I’m fortunate and grateful to be where I am now, working with my incredible agent on stories I love, but there’s so much about the next step that I’m waiting and hoping for. Announcing a book deal, taking and sharing author photos, requesting author blurbs, chiming in on book cover ideas, planning a street team and pre-order goodies, organizing a launch party, working with bookish content creators, daydreaming of stops on a tour, having my book in readers’ hands…
I could go on and on about those dreams.
Granted, I don’t know if I’d be able to do all of these things (honestly, I have no clue how book tours work), but often in my head, being at the next step in my career feels like the most magical thing I could ever dream of. I see authors posting these amazing stories on social media, or debuts starting out and posting how excited they are, and think, gosh, I want my time to come.
While these feelings are valid, and some days I’ll just let myself feel them, I also remind myself that social media is the tiniest bit of reality. Probably 80-90% of the time, my writing journey looks extremely similar to theirs, and that boils down to one word: quiet.
Writing in general is often a quiet thing. It’s sitting at your desk, or the couch, or your bed, and silently putting words to paper. It’s coming up with ideas while sitting in a coffee shop. It’s brainstorming new stories or working through plot holes. It’s revising, and revising, and revising, and revising. It’s editing on your lunch break in between bites of a PB&J. It’s jumping on a video chat with writer friends because you’re stuck and think this story is going nowhere. It’s line editing until you’ve read the word ‘just’ and ‘glance’ so many times they’ve blurred together.

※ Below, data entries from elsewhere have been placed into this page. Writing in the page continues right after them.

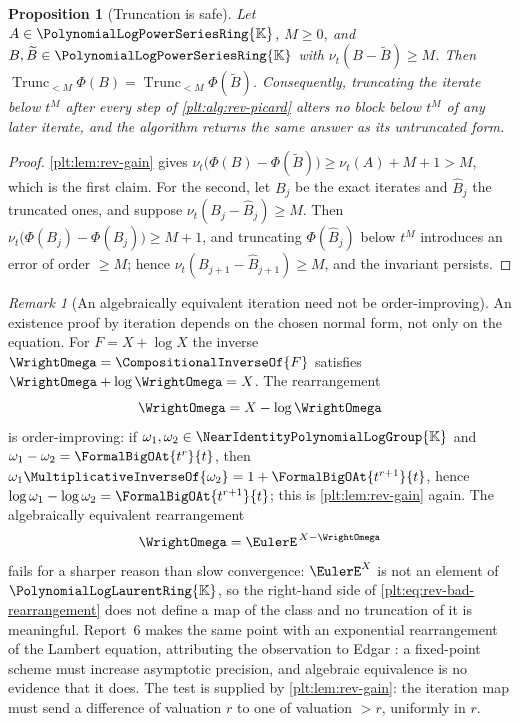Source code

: \documentclass[11pt,oneside]{article}
\theoremstyle{plain}
\newtheorem{proposition}[theorem]{Proposition}
\theoremstyle{definition}
\theoremstyle{remark}
\newtheorem{remark}[theorem]{Remark}
\newcommand{\K}{\mathbb{K}}
\newcommand{\PLpow}{\PolynomialLogPowerSeriesRing{\K}}   %
\newcommand{\PLlau}{\PolynomialLogLaurentRing{\K}}       %
\newcommand{\Gnear}{\NearIdentityPolynomialLogGroup{\K}} %
\newcommand{\ordt}{\nu_{t}}                              %
\newcommand{\Trunc}[2]{\operatorname{Trunc}_{<#2}#1}     %
\newcommand{\rev}[1]{\CompositionalInverseOf{#1}}
\begin{document}
\begin{proposition}[Truncation is safe]
\label{plt:prop:rev-truncation-safe}
Let \(A\in\PLpow\), \(M\ge0\), and \(B,\widetilde B\in\PLpow\) with
\(\ordt(B-\widetilde B)\ge M\).  Then
\(\Trunc{\Phi(B)}{M}=\Trunc{\Phi(\widetilde B)}{M}\).  Consequently, truncating
the iterate below \(t^{M}\) after every step of \cref{plt:alg:rev-picard}
alters no block below \(t^{M}\) of any later iterate, and the algorithm returns
the same answer as its untruncated form.
\end{proposition}

\begin{proof}
\cref{plt:lem:rev-gain} gives
\(\ordt\bigl(\Phi(B)-\Phi(\widetilde B)\bigr)\ge\ordt(A)+M+1>M\), which is the
first claim.  For the second, let \(B_j\) be the exact iterates and
\(\widehat B_j\) the truncated ones, and suppose
\(\ordt(B_j-\widehat B_j)\ge M\).  Then
\(\ordt\bigl(\Phi(B_j)-\Phi(\widehat B_j)\bigr)\ge M+1\), and truncating
\(\Phi(\widehat B_j)\) below \(t^M\) introduces an error of order \(\ge M\);
hence \(\ordt(B_{j+1}-\widehat B_{j+1})\ge M\), and the invariant persists.
\end{proof}

\begin{remark}[An algebraically equivalent iteration need not be
order-improving]
\label{plt:rmk:rev-bad-rearrangement}
An existence proof by iteration depends on the chosen normal form, not only on
the equation.  For \(F=X+\log X\) the inverse \(\WrightOmega=\rev{F}\)
satisfies \(\WrightOmega+\log\WrightOmega=X\).  The rearrangement
\begin{equation}\label{plt:eq:rev-good-rearrangement}
 \WrightOmega=X-\log\WrightOmega
\end{equation}
is order-improving: if \(\omega_1,\omega_2\in\Gnear\) and
\(\omega_1-\omega_2=\FormalBigOAt{t^{r}}{t}\), then
\(\omega_1\MultiplicativeInverseOf{\omega_2}=1+\FormalBigOAt{t^{r+1}}{t}\),
hence \(\log\omega_1-\log\omega_2=\FormalBigOAt{t^{r+1}}{t}\); this is
\cref{plt:lem:rev-gain} again.  The algebraically equivalent rearrangement
\begin{equation}\label{plt:eq:rev-bad-rearrangement}
 \WrightOmega=\EulerE^{\,X-\WrightOmega}
\end{equation}
fails for a sharper reason than slow convergence: \(\EulerE^{X}\) is not an
element of \(\PLlau\), so the right-hand side of
\eqref{plt:eq:rev-bad-rearrangement} does not define a map of the class and no
truncation of it is meaningful.  Report~6 makes the same point with an
exponential rearrangement of the Lambert equation, attributing the observation
to Edgar \cite{edgar-beginners}: a fixed-point scheme must increase asymptotic
precision, and algebraic equivalence is no evidence that it does.  The test is
supplied by \cref{plt:lem:rev-gain}: the iteration map must send a difference of
valuation \(r\) to one of valuation \(>r\), uniformly in \(r\).
\end{remark}
\end{document}

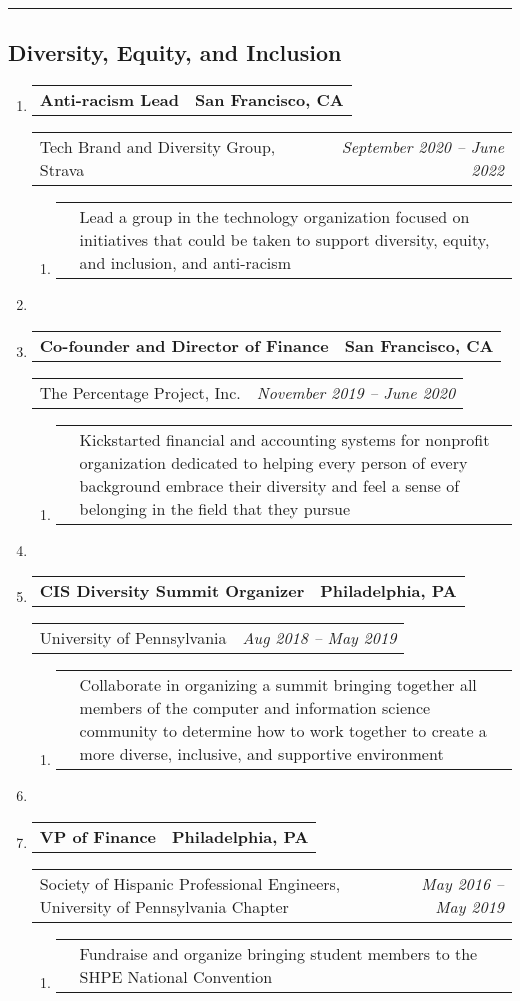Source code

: \documentclass[letterpaper]{article}
\makeatletter
\newcommand*{\tabulardef}[3]{\begin{tabular}[t]{@{}lp{\dimexpr\linewidth-#1}@{}}
    #2&#3
\end{tabular}}
\newcommand{\headerrow}[2]
{\begin{tabular*}{\linewidth}{l@{\extracolsep{\fill}}r}
	#1 &
	#2 \\
\end{tabular*}}
\makeatother
\begin{document}
\hrule

\subsection*{Diversity, Equity, and Inclusion}
\begin{enumerate}[label=]
	\parskip=-0.25em
	\item
		\headerrow
			{\textbf{Anti-racism Lead}}
			{\textbf{San Francisco, CA}}
	\headerrow
		{Tech Brand and Diversity Group, Strava}
		{\emph{September 2020 -- June 2022}}
	\begin{enumerate}[label= *]
	\parskip=-0.1em
		\item\tabulardef{5cm}{}{Lead a group in the technology organization focused on initiatives that could be taken to support diversity, equity, and inclusion, and anti-racism}
	\end{enumerate}

    \item
 
	\item
		\headerrow
			{ \textbf{Co-founder and Director of Finance}}
			{\textbf{San Francisco, CA}}
	\headerrow
		{The Percentage Project, Inc.}
		{\emph{November 2019 -- June 2020}}
	\begin{enumerate}[label= *]
	\parskip=-0.1em
		\item\tabulardef{5cm}{}{Kickstarted financial and accounting systems for nonprofit organization dedicated to helping every person of every background embrace their diversity and feel a sense of belonging in the field that they pursue}
	\end{enumerate}

    \item

	\item
		\headerrow
			{\textbf{CIS Diversity Summit Organizer}}
			{\textbf{Philadelphia, PA}}
	\headerrow
		{University of Pennsylvania}
		{\emph{Aug 2018 -- May 2019}}
	\begin{enumerate}[label= *]
	\parskip=-0.1em
		\item\tabulardef{5cm}{}{Collaborate in organizing a summit bringing together all members of the computer and information science community to determine how to work together to create a more diverse, inclusive, and supportive environment}
	\end{enumerate}

    \item

	\item
		\headerrow
			{\textbf{VP of Finance}}
			{\textbf{Philadelphia, PA}}
	\headerrow
		{Society of Hispanic Professional Engineers, University of Pennsylvania Chapter}
		{\emph{May 2016 -- May 2019}}
	\begin{enumerate}[label= *]
	\parskip=-0.1em
		\item\tabulardef{5cm}{}{Fundraise and organize bringing student members to the SHPE National Convention}
	\end{enumerate}
\end{enumerate}
\end{document}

It is quiet and lovely, and as far as I know, that process doesn’t change much once you get a book deal. Not after you debut your first novel, then your next, and the next. Sure, you have other things that become part of your career at that point, but the writing itself doesn’t really change.
Writing is gentle. I spend so much time with my characters, silently tinkering with them, as the candles burn low and my cats snooze at my feet. I jot down ideas in the notebook I keep in my purse at all times, because you never know when something might strike. And I’m reminded that this is magic all on its own. I write because I love writing itself, and yes, I want to get to the next step…but this is magical too. This quiet, personal little thing that for a long time belongs to just me.
So yes, I’m still a dreamer, and I’m still eager to get to the next phase. But if you’re like me, I hope you’ll take a moment to remember why we do this, and to befriend the quiet, because it’s often our most loyal companion.